# Inbal Segev - 20 for 2020 - Volumes I - IV - Contemporary composers document their responses to the challenges posed by the pandemic and social unrest



## Shaughnessy (Dec 31, 2020)

This thread combines the documentation provided by Avie Records, an independent classical music label, paired with authorized complete recordings provided through YouTube.

These are contemporary classical compositions commissioned by cellist Inbal Segev - The sole intent of this thread is to provide them with a means of exhibition which allows them to be accessed by their intended audience - They are profoundly moving and deserve to be heard at least once... or more, if you are as impressed by them as I was.

The four volumes will be combined into a single digital release which will appear on November 18th, 2022.

Each composition ranges from 5 to 7 plus minutes in length - You are encouraged to listen to each of them at the time and pacing of your choice.

There are four volumes - each containing 5 selections - This is Volume 1 - The next volumes in the series will appear every third day.

You are encouraged and welcomed to provide any commentary you may care to provide but this isn't intended to be a homework assignment - You won't be chastised for not participating - and you'll pass the course even if you don't do anything other than show up - but you will receive extra credit if you actually listen to the compositions... or at least pretend that you did.











*SUMMARY:*
"The convergence of cataclysmic events of 2020 spurred cellist *Inbal Segev* to conceive a creative project like no other: commissioning 20 composers to document in music their responses to these challenging times, a gesture both to support her fellow musicians and to provide solace to audiences. The result, 20 for 2020, is an utterly inspirational and immensely varied palette of strong and distinctive compositional voices spanning a range of ages, genders and cultures, reflecting by turns the darkness of the pandemic, the BLM movement, isolation and contemplation. Collectively the works celebrate a stunning array of music for the soulful sound of the cello in the 21st century."

The first of four digital EPs to have been released over the past year, the range of styles and inspirations on Volume I is representative of the totality of 20 for 2020.

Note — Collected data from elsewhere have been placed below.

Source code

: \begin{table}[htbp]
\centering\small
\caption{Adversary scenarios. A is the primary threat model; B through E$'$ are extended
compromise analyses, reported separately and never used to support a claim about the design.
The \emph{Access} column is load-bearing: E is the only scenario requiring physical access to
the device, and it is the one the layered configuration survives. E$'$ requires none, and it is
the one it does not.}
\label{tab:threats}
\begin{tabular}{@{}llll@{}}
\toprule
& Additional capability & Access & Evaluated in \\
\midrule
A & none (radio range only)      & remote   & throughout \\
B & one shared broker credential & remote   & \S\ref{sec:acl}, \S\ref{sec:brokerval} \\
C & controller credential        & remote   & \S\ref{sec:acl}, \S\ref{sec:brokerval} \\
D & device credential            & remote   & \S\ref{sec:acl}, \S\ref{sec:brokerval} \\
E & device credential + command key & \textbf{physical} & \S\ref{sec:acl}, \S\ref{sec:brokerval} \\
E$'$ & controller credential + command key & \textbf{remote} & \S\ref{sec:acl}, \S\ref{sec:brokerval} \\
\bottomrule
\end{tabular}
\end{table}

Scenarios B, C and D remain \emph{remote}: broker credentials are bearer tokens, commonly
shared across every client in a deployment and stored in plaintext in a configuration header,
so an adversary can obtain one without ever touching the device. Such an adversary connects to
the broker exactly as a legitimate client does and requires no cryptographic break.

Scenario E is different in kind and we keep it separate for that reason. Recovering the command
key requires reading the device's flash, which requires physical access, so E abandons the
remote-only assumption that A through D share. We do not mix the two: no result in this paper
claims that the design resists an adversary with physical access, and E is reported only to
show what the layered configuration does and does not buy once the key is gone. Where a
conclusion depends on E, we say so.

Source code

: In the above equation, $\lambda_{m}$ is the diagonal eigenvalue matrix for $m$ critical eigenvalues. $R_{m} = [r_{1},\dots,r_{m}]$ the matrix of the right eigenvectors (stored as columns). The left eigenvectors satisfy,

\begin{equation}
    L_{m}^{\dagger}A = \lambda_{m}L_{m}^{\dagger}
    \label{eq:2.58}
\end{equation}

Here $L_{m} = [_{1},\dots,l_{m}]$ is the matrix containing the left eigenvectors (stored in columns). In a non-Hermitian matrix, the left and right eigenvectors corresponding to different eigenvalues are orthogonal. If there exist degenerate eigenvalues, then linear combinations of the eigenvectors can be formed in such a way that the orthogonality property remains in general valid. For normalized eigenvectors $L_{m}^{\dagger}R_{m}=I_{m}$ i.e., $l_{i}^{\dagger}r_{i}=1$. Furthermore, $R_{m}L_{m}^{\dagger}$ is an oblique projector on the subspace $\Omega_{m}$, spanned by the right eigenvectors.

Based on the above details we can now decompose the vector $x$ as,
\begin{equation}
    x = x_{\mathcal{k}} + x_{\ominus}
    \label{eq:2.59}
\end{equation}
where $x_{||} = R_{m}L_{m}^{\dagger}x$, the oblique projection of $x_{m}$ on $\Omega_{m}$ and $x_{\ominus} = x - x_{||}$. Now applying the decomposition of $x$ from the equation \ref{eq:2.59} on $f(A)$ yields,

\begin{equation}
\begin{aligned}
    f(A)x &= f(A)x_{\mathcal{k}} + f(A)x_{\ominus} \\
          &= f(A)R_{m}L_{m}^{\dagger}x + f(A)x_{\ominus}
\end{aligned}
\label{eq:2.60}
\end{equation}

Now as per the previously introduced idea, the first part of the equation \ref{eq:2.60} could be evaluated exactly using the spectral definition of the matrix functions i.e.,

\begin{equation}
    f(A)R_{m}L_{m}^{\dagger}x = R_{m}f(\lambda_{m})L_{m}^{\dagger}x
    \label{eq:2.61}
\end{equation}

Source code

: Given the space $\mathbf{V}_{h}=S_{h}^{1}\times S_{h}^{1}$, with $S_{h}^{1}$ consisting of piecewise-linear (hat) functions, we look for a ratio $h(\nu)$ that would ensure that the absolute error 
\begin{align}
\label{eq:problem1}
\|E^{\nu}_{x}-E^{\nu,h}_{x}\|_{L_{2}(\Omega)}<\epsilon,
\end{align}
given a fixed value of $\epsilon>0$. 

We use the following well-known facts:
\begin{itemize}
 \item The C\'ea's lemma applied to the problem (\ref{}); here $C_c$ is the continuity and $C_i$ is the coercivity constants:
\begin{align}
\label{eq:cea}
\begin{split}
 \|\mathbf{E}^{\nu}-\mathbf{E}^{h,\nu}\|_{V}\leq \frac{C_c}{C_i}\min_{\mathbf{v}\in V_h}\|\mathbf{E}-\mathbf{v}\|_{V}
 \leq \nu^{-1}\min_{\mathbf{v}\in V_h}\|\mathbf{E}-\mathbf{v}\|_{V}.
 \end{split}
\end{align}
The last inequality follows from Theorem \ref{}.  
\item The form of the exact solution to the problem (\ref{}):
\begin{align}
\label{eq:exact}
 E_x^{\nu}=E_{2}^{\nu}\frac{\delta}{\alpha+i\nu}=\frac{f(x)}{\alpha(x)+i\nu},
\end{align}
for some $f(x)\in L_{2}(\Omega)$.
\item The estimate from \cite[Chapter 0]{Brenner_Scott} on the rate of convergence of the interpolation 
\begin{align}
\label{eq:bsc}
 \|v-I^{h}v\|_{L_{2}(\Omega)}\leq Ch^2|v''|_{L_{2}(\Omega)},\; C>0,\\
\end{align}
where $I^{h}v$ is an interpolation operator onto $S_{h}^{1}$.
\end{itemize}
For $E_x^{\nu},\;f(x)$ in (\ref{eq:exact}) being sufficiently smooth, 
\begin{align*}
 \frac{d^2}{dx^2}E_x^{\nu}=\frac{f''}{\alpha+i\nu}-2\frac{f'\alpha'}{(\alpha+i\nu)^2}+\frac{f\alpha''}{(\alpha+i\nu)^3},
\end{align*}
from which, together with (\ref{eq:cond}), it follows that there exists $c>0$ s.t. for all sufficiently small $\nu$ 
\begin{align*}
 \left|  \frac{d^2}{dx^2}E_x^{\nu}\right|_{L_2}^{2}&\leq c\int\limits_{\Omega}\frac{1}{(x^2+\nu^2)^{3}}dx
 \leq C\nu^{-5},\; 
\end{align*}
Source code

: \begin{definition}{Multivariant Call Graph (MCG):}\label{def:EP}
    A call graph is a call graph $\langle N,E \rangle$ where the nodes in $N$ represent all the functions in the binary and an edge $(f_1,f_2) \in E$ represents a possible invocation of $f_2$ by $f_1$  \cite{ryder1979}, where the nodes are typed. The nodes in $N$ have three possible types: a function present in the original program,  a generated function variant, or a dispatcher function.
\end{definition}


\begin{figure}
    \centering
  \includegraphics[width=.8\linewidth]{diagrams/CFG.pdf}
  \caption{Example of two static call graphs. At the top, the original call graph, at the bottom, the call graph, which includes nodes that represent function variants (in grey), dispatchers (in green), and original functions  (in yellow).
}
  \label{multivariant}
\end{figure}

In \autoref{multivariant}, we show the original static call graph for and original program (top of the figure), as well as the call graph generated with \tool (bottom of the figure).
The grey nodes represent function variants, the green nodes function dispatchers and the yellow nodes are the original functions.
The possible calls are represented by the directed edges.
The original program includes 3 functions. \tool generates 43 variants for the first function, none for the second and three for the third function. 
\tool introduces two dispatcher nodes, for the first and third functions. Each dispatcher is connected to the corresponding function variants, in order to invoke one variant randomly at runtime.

*FERNANDO OTERO* (b. 1972)
*1.* Concerto for Cello and String Orchestra: I. Molto appassionato
_with Brooklyn Rider Quartet and Bassist Xavier Foley_

Opening with Cello Concerto by two-time Latin Grammy Award-winner *Fernando Otero*, his work – scored for solo cello, string quartet and double bass – blends contemporary classical with music of his Argentinian homeland, infused with elements of tango and jazz. Joining forces with the Brooklyn Rider quartet was one of Inbal’s first collaborations after months of solitude.







*JAMES LEE III* (b. 1975)
*2.* Ekah for cello and piano
_with pianist Anna Polonsky_

"Michigan-born *James Lee III* contributes Ekah, meaning “how” in Hebrew as well as a reference to the bible’s Book of Lamentations. Scored for cello and piano, the work is Lee’s combined response to the pandemic and the killings and events of summer 2020, with the cello emulating the sensation of a mournful cry."







*TIMO ANDRES* (b. 1985)
*3.* Agita for cello and piano
_with the composer at the piano_

"Pulitzer Prize finalist, Brooklyn-based composer *Timo Andres*, who previously penned a cello concerto for Inbal, describes his Agita for cello and piano as “a compact, intense piece – a kind of intense little scherzo,” characterising it (tongue in cheek) as “perfect music for a relaxing evening at home sitting by the fire, maybe with a little scotch.”







*SOPHIA BASS* (b. 1996)
*4.* Taal-Naad Naman for cello, tabla and tanpura
_with Vivek Pandya on Tabla and Mari Tanaka playing the Tanpura_

"Fulbright Grant recipient, Chicago-based composer *Sophia Bass* draws on her mother’s Indian heritage for Taal-Naad Naman, a Sanskrit phrase meaning “the coming together of musical sound and rhythm to give pranaam (honour) to God.” Scored for cello, tabla and tanpura, the work finds Inbal improvising and utilising techniques typical of eastern music which remind her of her native Israel."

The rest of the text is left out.